TASK ITEM: Line filter on the word "https": copy each matching line from the entries.

WORKING DATA:
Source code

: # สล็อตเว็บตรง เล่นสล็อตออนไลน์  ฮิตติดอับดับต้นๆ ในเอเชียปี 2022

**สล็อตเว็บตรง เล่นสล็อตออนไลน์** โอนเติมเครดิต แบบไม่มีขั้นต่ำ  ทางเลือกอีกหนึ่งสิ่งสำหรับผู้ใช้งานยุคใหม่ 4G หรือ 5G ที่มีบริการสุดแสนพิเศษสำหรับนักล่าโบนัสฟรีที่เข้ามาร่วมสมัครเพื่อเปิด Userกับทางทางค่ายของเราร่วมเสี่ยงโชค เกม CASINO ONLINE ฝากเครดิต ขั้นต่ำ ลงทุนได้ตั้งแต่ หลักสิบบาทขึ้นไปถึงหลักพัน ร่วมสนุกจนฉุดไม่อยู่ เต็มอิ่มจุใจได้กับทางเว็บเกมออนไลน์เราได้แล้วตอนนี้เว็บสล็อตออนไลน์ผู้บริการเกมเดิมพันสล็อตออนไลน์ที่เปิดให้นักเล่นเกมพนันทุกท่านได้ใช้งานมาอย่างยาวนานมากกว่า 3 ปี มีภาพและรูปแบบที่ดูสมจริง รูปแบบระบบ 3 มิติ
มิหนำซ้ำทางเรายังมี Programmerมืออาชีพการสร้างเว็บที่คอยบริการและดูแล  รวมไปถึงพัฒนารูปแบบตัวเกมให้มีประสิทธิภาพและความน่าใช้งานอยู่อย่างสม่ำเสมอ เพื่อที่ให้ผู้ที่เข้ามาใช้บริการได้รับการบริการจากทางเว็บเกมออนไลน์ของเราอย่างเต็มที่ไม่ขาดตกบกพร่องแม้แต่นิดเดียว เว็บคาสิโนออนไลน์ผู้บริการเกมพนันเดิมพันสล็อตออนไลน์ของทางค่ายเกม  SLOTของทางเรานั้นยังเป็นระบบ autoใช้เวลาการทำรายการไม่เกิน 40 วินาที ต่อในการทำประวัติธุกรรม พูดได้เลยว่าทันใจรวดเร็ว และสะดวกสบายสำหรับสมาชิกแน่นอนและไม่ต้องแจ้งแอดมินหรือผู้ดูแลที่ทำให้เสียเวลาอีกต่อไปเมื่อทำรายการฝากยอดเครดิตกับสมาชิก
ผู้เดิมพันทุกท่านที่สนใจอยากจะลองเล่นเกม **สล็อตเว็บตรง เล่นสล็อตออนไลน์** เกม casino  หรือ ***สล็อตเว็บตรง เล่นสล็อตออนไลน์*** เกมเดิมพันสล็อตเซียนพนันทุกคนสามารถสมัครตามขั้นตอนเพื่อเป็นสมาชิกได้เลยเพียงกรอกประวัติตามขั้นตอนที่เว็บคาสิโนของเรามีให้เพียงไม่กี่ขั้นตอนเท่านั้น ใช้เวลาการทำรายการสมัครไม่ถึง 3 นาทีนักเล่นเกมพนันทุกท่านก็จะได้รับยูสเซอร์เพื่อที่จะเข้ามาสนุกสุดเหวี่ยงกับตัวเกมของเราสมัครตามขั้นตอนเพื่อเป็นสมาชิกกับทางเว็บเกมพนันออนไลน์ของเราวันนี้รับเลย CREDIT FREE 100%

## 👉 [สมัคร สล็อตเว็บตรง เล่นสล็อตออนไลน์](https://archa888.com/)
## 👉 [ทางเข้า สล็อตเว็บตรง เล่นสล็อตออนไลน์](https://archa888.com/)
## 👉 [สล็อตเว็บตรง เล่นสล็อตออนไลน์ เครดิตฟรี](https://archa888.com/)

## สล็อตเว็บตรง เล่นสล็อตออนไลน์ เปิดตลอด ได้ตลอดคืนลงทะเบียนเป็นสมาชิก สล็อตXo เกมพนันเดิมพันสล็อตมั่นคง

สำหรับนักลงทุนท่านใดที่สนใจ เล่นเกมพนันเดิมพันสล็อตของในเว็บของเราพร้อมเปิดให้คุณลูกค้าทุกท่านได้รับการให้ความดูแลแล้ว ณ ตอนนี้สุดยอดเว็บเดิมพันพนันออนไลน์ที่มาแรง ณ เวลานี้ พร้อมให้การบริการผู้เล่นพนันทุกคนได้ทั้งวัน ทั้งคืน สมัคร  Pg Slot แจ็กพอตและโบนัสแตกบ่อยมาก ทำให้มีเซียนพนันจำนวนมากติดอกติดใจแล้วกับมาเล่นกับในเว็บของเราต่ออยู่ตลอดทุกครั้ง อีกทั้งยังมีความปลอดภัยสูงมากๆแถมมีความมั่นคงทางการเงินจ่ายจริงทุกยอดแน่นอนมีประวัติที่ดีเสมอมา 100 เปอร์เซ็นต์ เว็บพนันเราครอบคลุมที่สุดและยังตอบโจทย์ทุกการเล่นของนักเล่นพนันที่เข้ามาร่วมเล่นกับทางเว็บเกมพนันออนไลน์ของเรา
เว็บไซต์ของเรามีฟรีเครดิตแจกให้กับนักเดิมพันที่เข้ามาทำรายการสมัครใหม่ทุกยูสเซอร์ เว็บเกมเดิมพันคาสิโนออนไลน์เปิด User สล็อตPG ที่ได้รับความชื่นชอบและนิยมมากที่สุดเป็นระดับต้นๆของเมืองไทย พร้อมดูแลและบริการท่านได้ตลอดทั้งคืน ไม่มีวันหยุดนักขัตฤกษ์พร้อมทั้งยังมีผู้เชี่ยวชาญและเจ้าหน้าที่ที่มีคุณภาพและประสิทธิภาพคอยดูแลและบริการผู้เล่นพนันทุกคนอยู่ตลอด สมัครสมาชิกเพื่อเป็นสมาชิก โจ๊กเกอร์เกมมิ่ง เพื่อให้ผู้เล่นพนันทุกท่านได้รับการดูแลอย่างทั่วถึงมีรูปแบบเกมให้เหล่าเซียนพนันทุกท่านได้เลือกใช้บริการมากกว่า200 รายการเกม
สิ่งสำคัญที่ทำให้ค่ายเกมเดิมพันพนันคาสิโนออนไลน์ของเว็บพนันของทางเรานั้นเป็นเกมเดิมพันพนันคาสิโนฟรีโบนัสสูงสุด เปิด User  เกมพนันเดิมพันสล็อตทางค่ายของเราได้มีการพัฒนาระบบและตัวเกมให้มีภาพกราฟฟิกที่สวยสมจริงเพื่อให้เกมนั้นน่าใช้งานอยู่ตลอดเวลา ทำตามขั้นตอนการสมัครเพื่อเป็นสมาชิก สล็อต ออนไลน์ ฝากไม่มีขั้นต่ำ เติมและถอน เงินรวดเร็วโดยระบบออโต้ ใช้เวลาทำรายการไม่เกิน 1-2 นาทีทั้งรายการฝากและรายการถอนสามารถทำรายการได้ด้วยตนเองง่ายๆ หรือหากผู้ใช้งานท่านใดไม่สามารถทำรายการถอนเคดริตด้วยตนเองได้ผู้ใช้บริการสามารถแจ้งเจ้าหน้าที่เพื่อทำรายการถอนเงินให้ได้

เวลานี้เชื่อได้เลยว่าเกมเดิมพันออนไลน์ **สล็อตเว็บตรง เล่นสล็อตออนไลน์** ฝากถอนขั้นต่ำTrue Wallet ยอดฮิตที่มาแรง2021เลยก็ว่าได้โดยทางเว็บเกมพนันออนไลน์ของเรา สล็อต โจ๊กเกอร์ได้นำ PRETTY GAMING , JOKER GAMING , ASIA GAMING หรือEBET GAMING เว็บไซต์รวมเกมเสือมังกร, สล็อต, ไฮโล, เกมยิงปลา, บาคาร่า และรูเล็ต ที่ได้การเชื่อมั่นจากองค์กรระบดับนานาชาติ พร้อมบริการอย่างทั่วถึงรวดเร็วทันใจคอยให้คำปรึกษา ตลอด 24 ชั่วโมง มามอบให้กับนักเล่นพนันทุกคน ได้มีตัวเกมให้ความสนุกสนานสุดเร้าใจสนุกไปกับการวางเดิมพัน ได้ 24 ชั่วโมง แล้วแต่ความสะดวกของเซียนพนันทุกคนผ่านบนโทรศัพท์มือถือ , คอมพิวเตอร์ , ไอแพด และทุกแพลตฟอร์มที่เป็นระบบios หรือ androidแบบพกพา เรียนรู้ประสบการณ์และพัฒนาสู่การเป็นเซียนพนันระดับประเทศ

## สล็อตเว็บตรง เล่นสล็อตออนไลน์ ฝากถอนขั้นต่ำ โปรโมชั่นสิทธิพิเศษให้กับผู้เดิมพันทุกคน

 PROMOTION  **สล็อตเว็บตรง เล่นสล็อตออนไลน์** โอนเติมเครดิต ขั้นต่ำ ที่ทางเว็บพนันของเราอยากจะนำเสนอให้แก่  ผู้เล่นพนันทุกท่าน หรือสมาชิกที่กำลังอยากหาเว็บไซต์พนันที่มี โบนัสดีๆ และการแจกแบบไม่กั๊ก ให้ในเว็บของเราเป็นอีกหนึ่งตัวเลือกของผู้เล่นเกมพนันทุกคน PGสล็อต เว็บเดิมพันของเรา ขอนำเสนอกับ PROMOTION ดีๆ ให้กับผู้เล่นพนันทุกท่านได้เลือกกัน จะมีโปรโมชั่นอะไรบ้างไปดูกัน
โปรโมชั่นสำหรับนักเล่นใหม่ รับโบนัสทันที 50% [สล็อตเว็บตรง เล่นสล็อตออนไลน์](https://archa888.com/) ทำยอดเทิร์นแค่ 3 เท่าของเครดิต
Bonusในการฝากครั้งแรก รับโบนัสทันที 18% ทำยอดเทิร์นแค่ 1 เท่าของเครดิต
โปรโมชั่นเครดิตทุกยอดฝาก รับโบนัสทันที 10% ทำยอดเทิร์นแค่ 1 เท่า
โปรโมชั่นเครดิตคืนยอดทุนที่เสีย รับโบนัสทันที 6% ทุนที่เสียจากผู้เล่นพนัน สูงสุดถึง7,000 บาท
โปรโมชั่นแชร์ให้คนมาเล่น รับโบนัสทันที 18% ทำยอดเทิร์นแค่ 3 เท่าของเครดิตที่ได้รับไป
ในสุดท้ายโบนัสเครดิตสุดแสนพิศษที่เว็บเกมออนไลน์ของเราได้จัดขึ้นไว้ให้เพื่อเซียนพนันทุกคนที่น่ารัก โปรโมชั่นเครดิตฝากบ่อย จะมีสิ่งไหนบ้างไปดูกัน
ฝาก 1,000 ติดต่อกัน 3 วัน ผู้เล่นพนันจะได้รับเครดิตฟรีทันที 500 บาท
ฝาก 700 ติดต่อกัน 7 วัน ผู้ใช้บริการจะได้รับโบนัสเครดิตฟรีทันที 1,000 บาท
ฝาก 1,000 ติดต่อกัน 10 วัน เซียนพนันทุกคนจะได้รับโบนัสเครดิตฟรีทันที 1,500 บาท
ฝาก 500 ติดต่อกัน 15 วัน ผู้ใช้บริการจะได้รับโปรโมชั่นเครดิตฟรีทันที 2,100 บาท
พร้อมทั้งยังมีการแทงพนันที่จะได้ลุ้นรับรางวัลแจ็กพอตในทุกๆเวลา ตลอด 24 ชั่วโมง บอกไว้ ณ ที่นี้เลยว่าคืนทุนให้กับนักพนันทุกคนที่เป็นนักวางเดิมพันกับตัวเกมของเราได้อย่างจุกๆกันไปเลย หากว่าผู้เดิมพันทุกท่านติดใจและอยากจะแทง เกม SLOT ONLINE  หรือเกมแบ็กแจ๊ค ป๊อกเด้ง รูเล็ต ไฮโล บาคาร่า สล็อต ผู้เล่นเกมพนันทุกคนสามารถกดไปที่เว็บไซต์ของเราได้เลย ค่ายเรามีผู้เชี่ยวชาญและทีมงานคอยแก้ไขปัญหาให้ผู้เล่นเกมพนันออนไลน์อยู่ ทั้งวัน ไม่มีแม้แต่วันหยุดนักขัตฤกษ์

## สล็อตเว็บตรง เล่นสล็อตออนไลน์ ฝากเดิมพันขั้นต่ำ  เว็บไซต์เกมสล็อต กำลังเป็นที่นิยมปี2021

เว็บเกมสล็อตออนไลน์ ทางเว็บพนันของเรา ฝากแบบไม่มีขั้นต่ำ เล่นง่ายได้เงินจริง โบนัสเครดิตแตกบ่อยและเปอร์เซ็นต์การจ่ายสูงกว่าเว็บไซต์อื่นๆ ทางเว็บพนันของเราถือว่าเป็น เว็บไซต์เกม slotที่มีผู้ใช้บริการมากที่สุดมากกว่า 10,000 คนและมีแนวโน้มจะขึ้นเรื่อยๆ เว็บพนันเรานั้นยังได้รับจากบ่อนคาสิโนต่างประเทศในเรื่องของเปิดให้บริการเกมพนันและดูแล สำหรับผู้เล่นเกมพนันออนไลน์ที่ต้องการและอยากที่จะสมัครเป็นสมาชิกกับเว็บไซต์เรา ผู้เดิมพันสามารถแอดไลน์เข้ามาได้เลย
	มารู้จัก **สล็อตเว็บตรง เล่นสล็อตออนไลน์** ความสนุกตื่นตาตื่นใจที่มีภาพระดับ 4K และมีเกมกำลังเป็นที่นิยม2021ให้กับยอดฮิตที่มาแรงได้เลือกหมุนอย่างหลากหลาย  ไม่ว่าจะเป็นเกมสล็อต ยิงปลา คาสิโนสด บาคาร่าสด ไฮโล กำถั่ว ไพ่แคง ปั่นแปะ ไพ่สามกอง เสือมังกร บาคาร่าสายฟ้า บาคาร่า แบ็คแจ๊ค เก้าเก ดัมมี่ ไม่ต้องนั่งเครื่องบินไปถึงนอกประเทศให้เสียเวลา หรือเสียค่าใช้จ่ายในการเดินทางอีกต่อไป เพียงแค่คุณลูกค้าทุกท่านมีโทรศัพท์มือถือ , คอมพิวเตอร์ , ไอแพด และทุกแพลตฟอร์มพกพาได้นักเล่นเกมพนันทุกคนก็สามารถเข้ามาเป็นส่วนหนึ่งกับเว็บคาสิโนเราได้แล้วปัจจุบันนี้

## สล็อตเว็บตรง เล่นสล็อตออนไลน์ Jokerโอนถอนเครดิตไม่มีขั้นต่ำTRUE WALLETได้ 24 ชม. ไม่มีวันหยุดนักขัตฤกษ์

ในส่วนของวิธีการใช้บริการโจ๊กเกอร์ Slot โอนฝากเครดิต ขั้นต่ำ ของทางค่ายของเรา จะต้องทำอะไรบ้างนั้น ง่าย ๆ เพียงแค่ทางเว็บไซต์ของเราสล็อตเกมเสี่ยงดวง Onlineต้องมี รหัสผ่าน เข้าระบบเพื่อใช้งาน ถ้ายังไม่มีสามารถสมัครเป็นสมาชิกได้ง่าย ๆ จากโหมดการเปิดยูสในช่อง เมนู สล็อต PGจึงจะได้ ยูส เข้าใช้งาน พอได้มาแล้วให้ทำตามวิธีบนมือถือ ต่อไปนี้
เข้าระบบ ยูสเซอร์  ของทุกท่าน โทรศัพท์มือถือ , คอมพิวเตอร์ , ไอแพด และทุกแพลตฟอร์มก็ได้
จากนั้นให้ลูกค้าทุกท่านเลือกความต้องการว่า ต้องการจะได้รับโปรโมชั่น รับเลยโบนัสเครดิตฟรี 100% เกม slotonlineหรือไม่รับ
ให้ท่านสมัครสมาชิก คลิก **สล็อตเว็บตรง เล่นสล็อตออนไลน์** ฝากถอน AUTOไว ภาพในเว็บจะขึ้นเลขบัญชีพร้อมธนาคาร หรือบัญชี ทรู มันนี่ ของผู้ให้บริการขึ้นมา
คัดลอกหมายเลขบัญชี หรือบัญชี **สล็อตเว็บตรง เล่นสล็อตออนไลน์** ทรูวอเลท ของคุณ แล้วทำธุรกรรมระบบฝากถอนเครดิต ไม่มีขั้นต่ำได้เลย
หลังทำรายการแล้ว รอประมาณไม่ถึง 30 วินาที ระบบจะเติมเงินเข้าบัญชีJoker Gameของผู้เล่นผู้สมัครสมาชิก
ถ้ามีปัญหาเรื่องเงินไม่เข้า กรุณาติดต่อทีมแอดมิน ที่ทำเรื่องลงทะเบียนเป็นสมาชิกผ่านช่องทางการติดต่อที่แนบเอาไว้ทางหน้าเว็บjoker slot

RESULT OF THIS TASK:
## 👉 [สมัคร สล็อตเว็บตรง เล่นสล็อตออนไลน์](https://archa888.com/)
## 👉 [ทางเข้า สล็อตเว็บตรง เล่นสล็อตออนไลน์](https://archa888.com/)
## 👉 [สล็อตเว็บตรง เล่นสล็อตออนไลน์ เครดิตฟรี](https://archa888.com/)
โปรโมชั่นสำหรับนักเล่นใหม่ รับโบนัสทันที 50% [สล็อตเว็บตรง เล่นสล็อตออนไลน์](https://archa888.com/) ทำยอดเทิร์นแค่ 3 เท่าของเครดิต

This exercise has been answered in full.